Jemaah asal Desa Bulu, Kecamatan Semen, Kabupaten Kediri, yang tergabung dalam Kloter 112 ini tampak sehat dan bersemangat. Ia mengaku sangat bersyukur dapat menyelesaikan seluruh rangkaian ibadah haji dengan lancar.
“Alhamdulillah lancar, saya banyak berdoa agar bisa melaksanakan ibadah di Makkah dan Madinah, serta mendoakan anak cucu agar rezekinya dilancarkan dan kelak bisa menyempurnakan ibadah haji pula,” ungkap Mbah Marsiyah.
Mbah Marsiyah mengaku sangat bahagia karena cita-citanya untuk menunaikan ibadah haji bisa terwujud.
“Alhamdulillah sangat senang sekali, cita-cita saya sudah tercapai,” tuturnya.
Anak kedua Mbah Marsiyah Muidah Tauhid, 64 tahun, menyampaikan selama menjalani ibadah, Mbah Marsiyah hanya mengerjakan kewajiban pokok sesuai kemampuan.

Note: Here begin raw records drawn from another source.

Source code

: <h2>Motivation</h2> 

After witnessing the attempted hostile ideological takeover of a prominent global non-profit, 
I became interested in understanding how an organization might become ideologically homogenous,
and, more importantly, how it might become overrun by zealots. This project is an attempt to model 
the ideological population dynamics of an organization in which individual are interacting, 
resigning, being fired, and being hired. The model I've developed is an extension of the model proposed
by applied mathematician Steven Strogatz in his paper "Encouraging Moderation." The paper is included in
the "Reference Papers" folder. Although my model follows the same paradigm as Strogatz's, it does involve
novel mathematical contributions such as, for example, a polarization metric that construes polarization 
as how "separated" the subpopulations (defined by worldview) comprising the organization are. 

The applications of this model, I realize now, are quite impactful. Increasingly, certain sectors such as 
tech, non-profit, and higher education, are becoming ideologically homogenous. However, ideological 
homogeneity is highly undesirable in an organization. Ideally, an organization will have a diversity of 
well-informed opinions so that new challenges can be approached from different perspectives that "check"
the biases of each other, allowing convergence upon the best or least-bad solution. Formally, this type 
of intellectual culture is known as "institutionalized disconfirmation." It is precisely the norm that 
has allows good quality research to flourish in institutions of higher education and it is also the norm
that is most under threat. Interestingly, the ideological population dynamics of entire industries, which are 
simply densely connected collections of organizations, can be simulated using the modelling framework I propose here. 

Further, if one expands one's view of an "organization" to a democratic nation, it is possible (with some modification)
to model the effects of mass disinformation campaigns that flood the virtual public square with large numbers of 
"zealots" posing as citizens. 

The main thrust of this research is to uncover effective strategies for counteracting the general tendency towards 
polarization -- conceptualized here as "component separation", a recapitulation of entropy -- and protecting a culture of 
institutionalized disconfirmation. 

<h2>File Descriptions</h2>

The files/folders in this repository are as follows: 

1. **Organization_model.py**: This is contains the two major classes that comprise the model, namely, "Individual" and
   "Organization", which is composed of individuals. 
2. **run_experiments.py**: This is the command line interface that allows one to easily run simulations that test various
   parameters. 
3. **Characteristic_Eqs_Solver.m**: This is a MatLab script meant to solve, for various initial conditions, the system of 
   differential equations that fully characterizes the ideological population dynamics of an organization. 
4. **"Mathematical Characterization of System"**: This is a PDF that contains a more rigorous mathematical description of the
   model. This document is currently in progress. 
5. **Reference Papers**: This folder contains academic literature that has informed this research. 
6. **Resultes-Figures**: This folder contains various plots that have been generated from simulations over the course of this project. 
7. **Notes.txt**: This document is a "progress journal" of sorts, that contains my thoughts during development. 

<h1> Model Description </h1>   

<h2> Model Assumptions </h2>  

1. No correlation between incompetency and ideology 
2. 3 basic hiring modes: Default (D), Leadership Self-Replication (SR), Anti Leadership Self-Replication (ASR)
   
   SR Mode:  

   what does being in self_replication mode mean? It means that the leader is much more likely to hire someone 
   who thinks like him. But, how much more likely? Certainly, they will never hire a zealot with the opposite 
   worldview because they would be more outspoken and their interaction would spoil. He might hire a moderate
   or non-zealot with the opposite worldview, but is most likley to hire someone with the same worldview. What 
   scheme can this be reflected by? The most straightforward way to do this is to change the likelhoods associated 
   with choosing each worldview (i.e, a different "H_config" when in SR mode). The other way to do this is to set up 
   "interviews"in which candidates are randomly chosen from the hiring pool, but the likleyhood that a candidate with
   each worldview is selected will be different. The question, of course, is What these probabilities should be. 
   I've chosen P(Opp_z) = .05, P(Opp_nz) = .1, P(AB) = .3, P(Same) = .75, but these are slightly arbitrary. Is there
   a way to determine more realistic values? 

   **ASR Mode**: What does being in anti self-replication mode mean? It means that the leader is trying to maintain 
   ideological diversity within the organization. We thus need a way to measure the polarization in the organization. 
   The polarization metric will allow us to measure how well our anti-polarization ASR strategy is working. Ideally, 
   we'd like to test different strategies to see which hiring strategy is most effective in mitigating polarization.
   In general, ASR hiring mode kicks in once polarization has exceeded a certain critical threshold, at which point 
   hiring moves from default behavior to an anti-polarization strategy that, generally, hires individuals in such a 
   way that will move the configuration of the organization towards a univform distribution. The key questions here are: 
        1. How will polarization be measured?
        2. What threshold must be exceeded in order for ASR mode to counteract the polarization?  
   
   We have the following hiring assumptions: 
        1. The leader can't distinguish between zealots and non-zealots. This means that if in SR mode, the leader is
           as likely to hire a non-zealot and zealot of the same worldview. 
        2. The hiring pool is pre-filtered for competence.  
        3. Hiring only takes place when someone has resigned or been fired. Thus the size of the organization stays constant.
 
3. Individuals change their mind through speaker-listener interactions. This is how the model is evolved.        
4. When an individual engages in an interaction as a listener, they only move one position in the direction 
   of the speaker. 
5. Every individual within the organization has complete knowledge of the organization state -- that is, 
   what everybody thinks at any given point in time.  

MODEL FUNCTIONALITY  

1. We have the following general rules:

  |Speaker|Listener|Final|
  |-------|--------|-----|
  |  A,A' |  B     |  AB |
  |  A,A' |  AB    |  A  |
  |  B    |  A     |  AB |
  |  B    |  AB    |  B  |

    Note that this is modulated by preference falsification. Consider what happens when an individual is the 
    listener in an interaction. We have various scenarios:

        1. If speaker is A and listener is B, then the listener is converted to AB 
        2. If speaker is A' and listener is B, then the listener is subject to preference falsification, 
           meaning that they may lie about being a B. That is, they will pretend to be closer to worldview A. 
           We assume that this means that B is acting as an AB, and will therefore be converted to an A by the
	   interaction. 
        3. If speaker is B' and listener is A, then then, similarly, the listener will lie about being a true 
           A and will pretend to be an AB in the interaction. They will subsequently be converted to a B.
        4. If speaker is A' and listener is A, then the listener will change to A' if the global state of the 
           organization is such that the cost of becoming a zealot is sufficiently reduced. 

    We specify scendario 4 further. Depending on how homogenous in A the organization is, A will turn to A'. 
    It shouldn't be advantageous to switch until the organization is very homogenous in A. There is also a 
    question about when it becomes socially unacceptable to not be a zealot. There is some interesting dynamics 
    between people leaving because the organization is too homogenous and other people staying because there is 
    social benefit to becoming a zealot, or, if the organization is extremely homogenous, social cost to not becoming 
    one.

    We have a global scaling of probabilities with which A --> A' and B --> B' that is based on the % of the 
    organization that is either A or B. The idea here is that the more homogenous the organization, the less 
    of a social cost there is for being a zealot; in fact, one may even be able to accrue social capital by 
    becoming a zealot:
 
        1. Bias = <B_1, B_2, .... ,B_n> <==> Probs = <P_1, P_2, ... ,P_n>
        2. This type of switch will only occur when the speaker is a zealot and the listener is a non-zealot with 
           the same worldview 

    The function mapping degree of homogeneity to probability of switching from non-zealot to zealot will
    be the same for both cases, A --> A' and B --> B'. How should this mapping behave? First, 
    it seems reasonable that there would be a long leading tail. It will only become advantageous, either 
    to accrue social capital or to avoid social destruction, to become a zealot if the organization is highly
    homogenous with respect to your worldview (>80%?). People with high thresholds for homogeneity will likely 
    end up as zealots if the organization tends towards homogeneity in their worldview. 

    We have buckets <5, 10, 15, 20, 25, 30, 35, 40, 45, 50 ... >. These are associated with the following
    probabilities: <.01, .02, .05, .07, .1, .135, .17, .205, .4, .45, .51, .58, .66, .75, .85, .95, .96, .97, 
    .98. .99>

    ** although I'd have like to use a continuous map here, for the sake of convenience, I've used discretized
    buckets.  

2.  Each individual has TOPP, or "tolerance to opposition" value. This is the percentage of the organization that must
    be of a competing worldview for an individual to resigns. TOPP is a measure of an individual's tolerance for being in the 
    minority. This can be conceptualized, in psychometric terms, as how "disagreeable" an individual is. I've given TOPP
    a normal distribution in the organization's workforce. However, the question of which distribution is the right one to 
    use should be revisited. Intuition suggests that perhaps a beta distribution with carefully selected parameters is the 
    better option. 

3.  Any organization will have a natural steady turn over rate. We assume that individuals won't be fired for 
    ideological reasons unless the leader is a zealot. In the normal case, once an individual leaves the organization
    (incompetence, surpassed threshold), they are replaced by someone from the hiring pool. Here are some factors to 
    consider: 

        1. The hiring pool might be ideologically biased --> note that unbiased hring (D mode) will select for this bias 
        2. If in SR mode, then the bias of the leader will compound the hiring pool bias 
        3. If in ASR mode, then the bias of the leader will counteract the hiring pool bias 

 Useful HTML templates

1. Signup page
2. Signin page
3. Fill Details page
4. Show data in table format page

“Si mbah hanya mengerjakan yang wajib saja, tidak mengikuti rangkaian sunah. Yang penting sudah melaksanakan di Arafah, Muzdalifah, lalu ke Mina. Untuk lempar jumrah, beliau saya wakilkan. Setelah thawaf ifadah, langsung kembali ke tempat menginap,” terangnya.
Selama berhaji kondisi kesehatannya tetap terjaga dengan baik. Hanya sempat mengalami gangguan ringan akibat cuaca panas saat berada di Madinah.
“Ini karena kesiangan masuk masjid, beliau harus menunggu di luar saat salat Asar. Badan terasa panas, tapi setelah diberi obat segera pulih," ujar Muidah.
Ia juga memastikan tidak ada kendala makan selama di tanah suci.